**Stored data**
+-------+

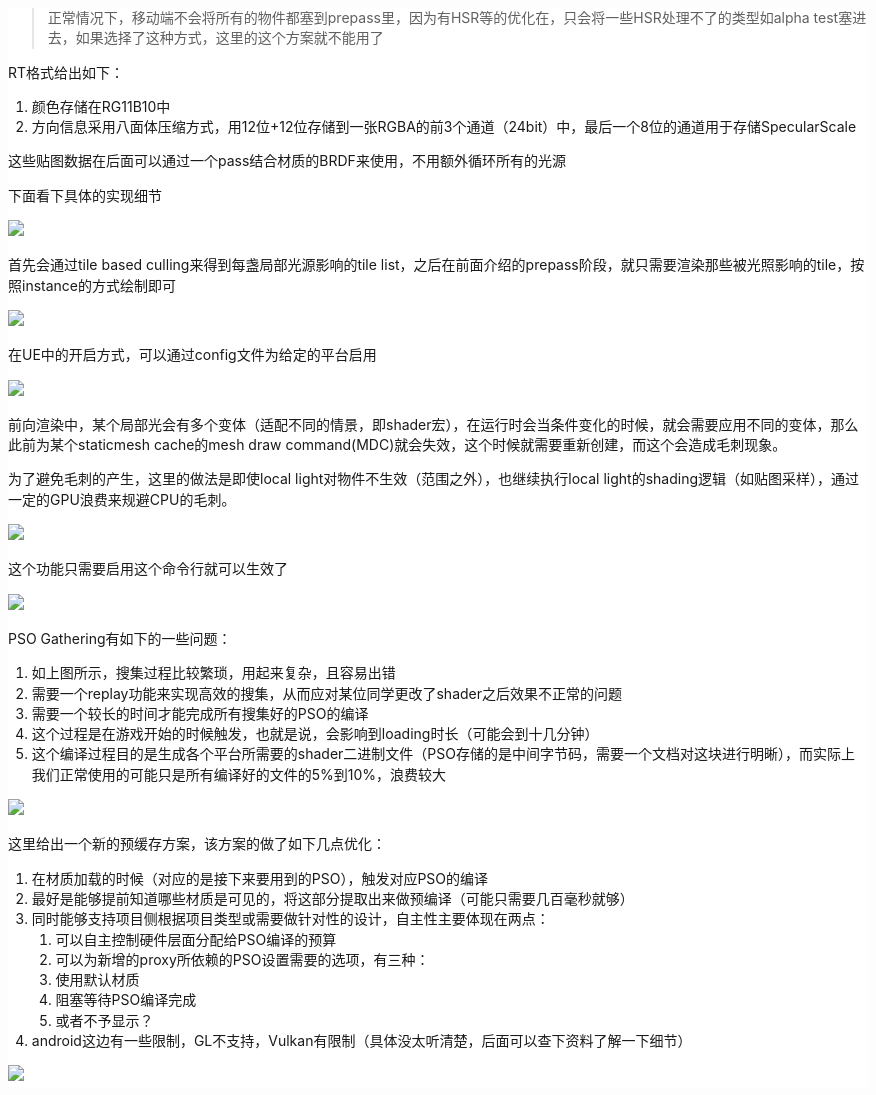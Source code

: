 > 正常情况下，移动端不会将所有的物件都塞到prepass里，因为有HSR等的优化在，只会将一些HSR处理不了的类型如alpha test塞进去，如果选择了这种方式，这里的这个方案就不能用了

RT格式给出如下：

1. 颜色存储在RG11B10中
2. 方向信息采用八面体压缩方式，用12位+12位存储到一张RGBA的前3个通道（24bit）中，最后一个8位的通道用于存储SpecularScale

这些贴图数据在后面可以通过一个pass结合材质的BRDF来使用，不用额外循环所有的光源

下面看下具体的实现细节

![](https://gerigory.github.io/assets/img/UnrealFest/2024/【Unreal-Fest-2024】Optimizing-Survival-Games-for-Mobile/7.png)

首先会通过tile based culling来得到每盏局部光源影响的tile list，之后在前面介绍的prepass阶段，就只需要渲染那些被光照影响的tile，按照instance的方式绘制即可

![](https://gerigory.github.io/assets/img/UnrealFest/2024/【Unreal-Fest-2024】Optimizing-Survival-Games-for-Mobile/8.png)

在UE中的开启方式，可以通过config文件为给定的平台启用

![](https://gerigory.github.io/assets/img/UnrealFest/2024/【Unreal-Fest-2024】Optimizing-Survival-Games-for-Mobile/9.png)

前向渲染中，某个局部光会有多个变体（适配不同的情景，即shader宏），在运行时会当条件变化的时候，就会需要应用不同的变体，那么此前为某个staticmesh cache的mesh draw command(MDC)就会失效，这个时候就需要重新创建，而这个会造成毛刺现象。

为了避免毛刺的产生，这里的做法是即使local light对物件不生效（范围之外），也继续执行local light的shading逻辑（如贴图采样），通过一定的GPU浪费来规避CPU的毛刺。

![](https://gerigory.github.io/assets/img/UnrealFest/2024/【Unreal-Fest-2024】Optimizing-Survival-Games-for-Mobile/10.png)

这个功能只需要启用这个命令行就可以生效了

![](https://gerigory.github.io/assets/img/UnrealFest/2024/【Unreal-Fest-2024】Optimizing-Survival-Games-for-Mobile/11.png)

PSO Gathering有如下的一些问题：

1. 如上图所示，搜集过程比较繁琐，用起来复杂，且容易出错
2. 需要一个replay功能来实现高效的搜集，从而应对某位同学更改了shader之后效果不正常的问题
3.  需要一个较长的时间才能完成所有搜集好的PSO的编译
   1. 这个过程是在游戏开始的时候触发，也就是说，会影响到loading时长（可能会到十几分钟）
   2. 这个编译过程目的是生成各个平台所需要的shader二进制文件（PSO存储的是中间字节码，需要一个文档对这块进行明晰），而实际上我们正常使用的可能只是所有编译好的文件的5%到10%，浪费较大

![](https://gerigory.github.io/assets/img/UnrealFest/2024/【Unreal-Fest-2024】Optimizing-Survival-Games-for-Mobile/12.png)

这里给出一个新的预缓存方案，该方案的做了如下几点优化：

1. 在材质加载的时候（对应的是接下来要用到的PSO），触发对应PSO的编译
2. 最好是能够提前知道哪些材质是可见的，将这部分提取出来做预编译（可能只需要几百毫秒就够）
3. 同时能够支持项目侧根据项目类型或需要做针对性的设计，自主性主要体现在两点：
   1. 可以自主控制硬件层面分配给PSO编译的预算
   2.  可以为新增的proxy所依赖的PSO设置需要的选项，有三种：
      1. 使用默认材质
      2. 阻塞等待PSO编译完成
      3. 或者不予显示？
4. android这边有一些限制，GL不支持，Vulkan有限制（具体没太听清楚，后面可以查下资料了解一下细节）

![](https://gerigory.github.io/assets/img/UnrealFest/2024/【Unreal-Fest-2024】Optimizing-Survival-Games-for-Mobile/13.png)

+-------+

**What is being asked**
Leave the pictures out and return each entry exactly.

**Written answer**
Source code

: > 正常情况下，移动端不会将所有的物件都塞到prepass里，因为有HSR等的优化在，只会将一些HSR处理不了的类型如alpha test塞进去，如果选择了这种方式，这里的这个方案就不能用了

RT格式给出如下：

1. 颜色存储在RG11B10中
2. 方向信息采用八面体压缩方式，用12位+12位存储到一张RGBA的前3个通道（24bit）中，最后一个8位的通道用于存储SpecularScale

这些贴图数据在后面可以通过一个pass结合材质的BRDF来使用，不用额外循环所有的光源

下面看下具体的实现细节

![](https://gerigory.github.io/assets/img/UnrealFest/2024/【Unreal-Fest-2024】Optimizing-Survival-Games-for-Mobile/7.png)

首先会通过tile based culling来得到每盏局部光源影响的tile list，之后在前面介绍的prepass阶段，就只需要渲染那些被光照影响的tile，按照instance的方式绘制即可

![](https://gerigory.github.io/assets/img/UnrealFest/2024/【Unreal-Fest-2024】Optimizing-Survival-Games-for-Mobile/8.png)

在UE中的开启方式，可以通过config文件为给定的平台启用

![](https://gerigory.github.io/assets/img/UnrealFest/2024/【Unreal-Fest-2024】Optimizing-Survival-Games-for-Mobile/9.png)

前向渲染中，某个局部光会有多个变体（适配不同的情景，即shader宏），在运行时会当条件变化的时候，就会需要应用不同的变体，那么此前为某个staticmesh cache的mesh draw command(MDC)就会失效，这个时候就需要重新创建，而这个会造成毛刺现象。

为了避免毛刺的产生，这里的做法是即使local light对物件不生效（范围之外），也继续执行local light的shading逻辑（如贴图采样），通过一定的GPU浪费来规避CPU的毛刺。

![](https://gerigory.github.io/assets/img/UnrealFest/2024/【Unreal-Fest-2024】Optimizing-Survival-Games-for-Mobile/10.png)

这个功能只需要启用这个命令行就可以生效了

![](https://gerigory.github.io/assets/img/UnrealFest/2024/【Unreal-Fest-2024】Optimizing-Survival-Games-for-Mobile/11.png)

PSO Gathering有如下的一些问题：

1. 如上图所示，搜集过程比较繁琐，用起来复杂，且容易出错
2. 需要一个replay功能来实现高效的搜集，从而应对某位同学更改了shader之后效果不正常的问题
3.  需要一个较长的时间才能完成所有搜集好的PSO的编译
   1. 这个过程是在游戏开始的时候触发，也就是说，会影响到loading时长（可能会到十几分钟）
   2. 这个编译过程目的是生成各个平台所需要的shader二进制文件（PSO存储的是中间字节码，需要一个文档对这块进行明晰），而实际上我们正常使用的可能只是所有编译好的文件的5%到10%，浪费较大

![](https://gerigory.github.io/assets/img/UnrealFest/2024/【Unreal-Fest-2024】Optimizing-Survival-Games-for-Mobile/12.png)

这里给出一个新的预缓存方案，该方案的做了如下几点优化：

1. 在材质加载的时候（对应的是接下来要用到的PSO），触发对应PSO的编译
2. 最好是能够提前知道哪些材质是可见的，将这部分提取出来做预编译（可能只需要几百毫秒就够）
3. 同时能够支持项目侧根据项目类型或需要做针对性的设计，自主性主要体现在两点：
   1. 可以自主控制硬件层面分配给PSO编译的预算
   2.  可以为新增的proxy所依赖的PSO设置需要的选项，有三种：
      1. 使用默认材质
      2. 阻塞等待PSO编译完成
      3. 或者不予显示？
4. android这边有一些限制，GL不支持，Vulkan有限制（具体没太听清楚，后面可以查下资料了解一下细节）

![](https://gerigory.github.io/assets/img/UnrealFest/2024/【Unreal-Fest-2024】Optimizing-Survival-Games-for-Mobile/13.png)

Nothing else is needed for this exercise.